The night brought together hundreds of New Yorkers for MikeQ's famous House of Vogue Ball dancing battles, where musician FKA Twigs participated as a judge. Guests danced until the morning to special performances from the Bring Down The Walls album and music by MikeQ, Justin Strauss and Qween Beat.

During the day visitors attended a school for radical thought, with workshops and conversations that examined the expansion of punitive and carceral practices beyond prison walls - through policies on immigration, surveillance, drug laws, and bail - and introduced some of the campaigns and organizations focused on dismantling these practices, such as The Fortune Society, The Rikers Debate Project, and Critical Resistance.

IMAGES: Available for download here.
CREDIT: Photos by Mel D. Cole for Creative Time.

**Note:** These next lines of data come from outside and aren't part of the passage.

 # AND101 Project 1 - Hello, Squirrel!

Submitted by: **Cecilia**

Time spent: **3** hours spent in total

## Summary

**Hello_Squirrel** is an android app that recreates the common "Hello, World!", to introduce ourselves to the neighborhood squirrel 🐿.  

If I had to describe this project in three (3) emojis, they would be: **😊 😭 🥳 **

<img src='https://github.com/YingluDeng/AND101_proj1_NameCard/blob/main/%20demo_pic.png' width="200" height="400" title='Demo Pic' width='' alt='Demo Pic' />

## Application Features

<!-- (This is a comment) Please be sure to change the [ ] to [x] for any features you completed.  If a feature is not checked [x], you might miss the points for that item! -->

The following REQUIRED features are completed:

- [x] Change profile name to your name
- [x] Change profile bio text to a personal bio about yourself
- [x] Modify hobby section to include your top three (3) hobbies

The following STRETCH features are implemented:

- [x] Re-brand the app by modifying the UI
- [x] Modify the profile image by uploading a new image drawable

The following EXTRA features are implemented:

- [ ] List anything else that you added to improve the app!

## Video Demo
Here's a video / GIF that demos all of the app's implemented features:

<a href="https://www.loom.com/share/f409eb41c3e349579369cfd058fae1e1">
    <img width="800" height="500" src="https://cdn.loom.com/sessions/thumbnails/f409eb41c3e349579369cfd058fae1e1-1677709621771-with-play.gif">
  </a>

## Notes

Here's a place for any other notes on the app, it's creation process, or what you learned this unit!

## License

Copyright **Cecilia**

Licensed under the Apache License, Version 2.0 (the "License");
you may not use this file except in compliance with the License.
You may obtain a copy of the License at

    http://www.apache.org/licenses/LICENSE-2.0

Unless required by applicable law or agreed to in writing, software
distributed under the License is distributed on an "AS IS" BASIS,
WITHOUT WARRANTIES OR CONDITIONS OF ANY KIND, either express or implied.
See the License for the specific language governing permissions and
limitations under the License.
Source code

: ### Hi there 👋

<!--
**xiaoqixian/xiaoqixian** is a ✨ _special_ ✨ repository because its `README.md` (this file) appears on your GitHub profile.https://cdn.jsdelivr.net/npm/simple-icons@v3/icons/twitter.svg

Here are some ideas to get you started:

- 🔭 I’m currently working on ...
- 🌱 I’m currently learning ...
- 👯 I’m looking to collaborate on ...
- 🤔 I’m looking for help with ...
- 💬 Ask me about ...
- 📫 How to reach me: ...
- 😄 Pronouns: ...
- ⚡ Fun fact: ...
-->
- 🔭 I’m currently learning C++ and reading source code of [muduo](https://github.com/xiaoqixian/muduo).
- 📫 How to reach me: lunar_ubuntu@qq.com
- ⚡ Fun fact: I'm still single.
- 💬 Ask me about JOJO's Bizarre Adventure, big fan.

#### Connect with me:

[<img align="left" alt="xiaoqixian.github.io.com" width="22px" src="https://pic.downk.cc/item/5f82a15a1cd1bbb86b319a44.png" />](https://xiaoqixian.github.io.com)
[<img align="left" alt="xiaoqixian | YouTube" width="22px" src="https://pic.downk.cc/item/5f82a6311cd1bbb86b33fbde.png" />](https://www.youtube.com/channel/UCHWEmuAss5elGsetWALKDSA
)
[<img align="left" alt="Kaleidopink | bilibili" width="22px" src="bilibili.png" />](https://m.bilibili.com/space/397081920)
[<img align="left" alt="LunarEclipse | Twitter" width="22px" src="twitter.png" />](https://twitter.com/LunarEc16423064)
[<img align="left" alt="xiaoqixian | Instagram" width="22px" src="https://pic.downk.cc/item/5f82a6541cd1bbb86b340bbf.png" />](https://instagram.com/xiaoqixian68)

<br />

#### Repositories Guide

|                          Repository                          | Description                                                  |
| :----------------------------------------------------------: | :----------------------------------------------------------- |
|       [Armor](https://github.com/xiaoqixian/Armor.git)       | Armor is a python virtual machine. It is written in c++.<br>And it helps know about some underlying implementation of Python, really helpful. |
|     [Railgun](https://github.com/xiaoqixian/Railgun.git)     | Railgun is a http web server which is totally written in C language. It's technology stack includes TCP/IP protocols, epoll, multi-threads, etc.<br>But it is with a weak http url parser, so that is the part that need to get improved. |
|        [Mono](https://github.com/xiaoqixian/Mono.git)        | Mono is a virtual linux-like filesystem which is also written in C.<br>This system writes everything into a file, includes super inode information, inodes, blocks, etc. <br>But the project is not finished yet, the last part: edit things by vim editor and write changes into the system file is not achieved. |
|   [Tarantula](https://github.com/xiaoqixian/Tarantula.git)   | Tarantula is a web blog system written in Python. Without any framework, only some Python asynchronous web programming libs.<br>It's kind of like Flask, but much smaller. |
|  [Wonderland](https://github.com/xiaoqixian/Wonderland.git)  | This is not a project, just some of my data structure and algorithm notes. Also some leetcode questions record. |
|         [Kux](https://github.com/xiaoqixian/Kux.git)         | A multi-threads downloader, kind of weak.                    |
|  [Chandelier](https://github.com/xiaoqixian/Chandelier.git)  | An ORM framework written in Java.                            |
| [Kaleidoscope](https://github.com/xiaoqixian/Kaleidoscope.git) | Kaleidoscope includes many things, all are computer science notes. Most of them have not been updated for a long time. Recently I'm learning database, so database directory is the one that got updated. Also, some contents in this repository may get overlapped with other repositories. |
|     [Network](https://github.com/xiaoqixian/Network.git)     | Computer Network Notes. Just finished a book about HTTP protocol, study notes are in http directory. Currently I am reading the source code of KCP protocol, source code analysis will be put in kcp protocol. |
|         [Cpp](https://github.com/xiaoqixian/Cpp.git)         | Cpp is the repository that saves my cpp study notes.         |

For more information on daytime programs and nighttime lineups, visit creativetime.org or call 212-729-3481.

Bring Down The Walls Weekend 2. Photos by Mel D. Cole for Creative Time.

Next weekend, May 19, we will discuss the radical impact of social violence and how vulnerable communities are impacted by the justice system. At night, feminist skate collective Brujas will take over the dance club with local hosts, special performances, and DJs.

FULL PROGRAMMING SCHEDULE

Week 3 | Saturday, May 19
2-9PM | School for Radical Thought: Social Violence
Week 3 at Bring Down The Walls considers the radical impact of social violence and how vulnerable communities are impacted by the justice system. We will unpack the ways in which the effects of the prison industrial complex extends into our everyday lives, and particularly brings pervasive harm to women, people of color, the LGBTQ+ community, and people living with mental health challenges.

Participants include Survived and Punished, working to end the criminalization of domestic and sexual violence survivors; Five Mualimm-Ak, a human rights and mental health advocate who spent five years in solitary confinement; Critical Resistance, building an international movement to end the prison industrial complex and challenging the belief that caging and controlling people makes us safe; and Black & Pink, an organization of LGBTQ prisoners and "free world" allies who support each other.

10PM - 6AM | Nightclub: Brujas
Brujas, "a radical collective of activists, skaters, musicians, healers, and hustlers" convenes a night of local hosts, performers and DJs for the third Saturday of Bring Down The Walls. Brujas is an urban, free-form, creative and autonomous organization of born-and-bred New Yorkers that seeks to build radical political coalition through youth culture; expressing community through skateboarding, art and political organizing. The night's lineup is inspired by their new spring collection Seize Bellevue that calls for a compassionate and radical reconception of one of our more insidious carceral institutions - the pharmaceutical industry and mental health crisis system.

Week 4 | Saturday, May 26
2-9PM | School for Radical Thought: Radical Futures
On our final weekend, the conversation at Bring Down The Walls looks toward the future, inviting participants to boldly imagine a society without prisons. We will propose visionary ways of evolving beyond punitive justice, and consider the most forward thinking approaches to achieving real change.

Participants include the Bronx Freedom Fund, a revolving fund to pay bail for people accused of misdemeanors; Common Justice, fostering racial equity and identifying new solutions beyond the spectrum of incarceration; and Rise and Resist, a direct action group committed to opposing, disrupting, and defeating any government act that threatens democracy, equality, and civil liberties.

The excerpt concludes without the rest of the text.